**WORK TO COMPLETE**: This exercise asks for every line of the material that includes the word "elements".
━━━━━━━━━━━━━━━━━━━━
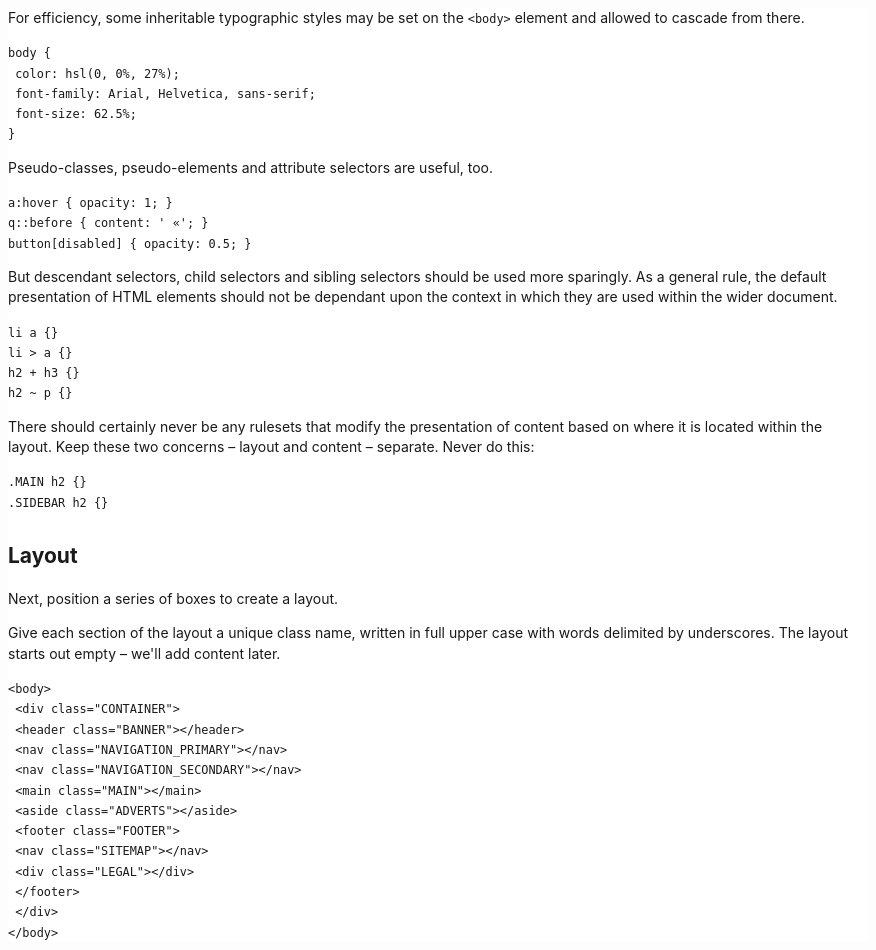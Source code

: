 
For efficiency, some inheritable typographic styles may be set on the `<body>` element and allowed to cascade from there.

```
body {
 color: hsl(0, 0%, 27%);
 font-family: Arial, Helvetica, sans-serif;
 font-size: 62.5%;
}
```

Pseudo-classes, pseudo-elements and attribute selectors are useful, too.

```
a:hover { opacity: 1; }
q::before { content: ' «'; }
button[disabled] { opacity: 0.5; }
```

But descendant selectors, child selectors and sibling selectors should be used more sparingly. As a general rule, the default presentation of HTML elements should not be dependant upon the context in which they are used within the wider document.

```
li a {}
li > a {}
h2 + h3 {}
h2 ~ p {}
```

There should certainly never be any rulesets that modify the presentation of content based on where it is located within the layout. Keep these two concerns – layout and content – separate. Never do this:

```
.MAIN h2 {}
.SIDEBAR h2 {}
```

## Layout

Next, position a series of boxes to create a layout.

Give each section of the layout a unique class name, written in full upper case with words delimited by underscores. The layout starts out empty – we'll add content later.

```
<body>
 <div class="CONTAINER">
 <header class="BANNER"></header>
 <nav class="NAVIGATION_PRIMARY"></nav>
 <nav class="NAVIGATION_SECONDARY"></nav>
 <main class="MAIN"></main>
 <aside class="ADVERTS"></aside>
 <footer class="FOOTER">
 <nav class="SITEMAP"></nav>
 <div class="LEGAL"></div>
 </footer>
 </div>
</body>
```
━━━━━━━━━━━━━━━━━━━━
**WRITTEN REPLY**:
Pseudo-classes, pseudo-elements and attribute selectors are useful, too.
But descendant selectors, child selectors and sibling selectors should be used more sparingly. As a general rule, the default presentation of HTML elements should not be dependant upon the context in which they are used within the wider document.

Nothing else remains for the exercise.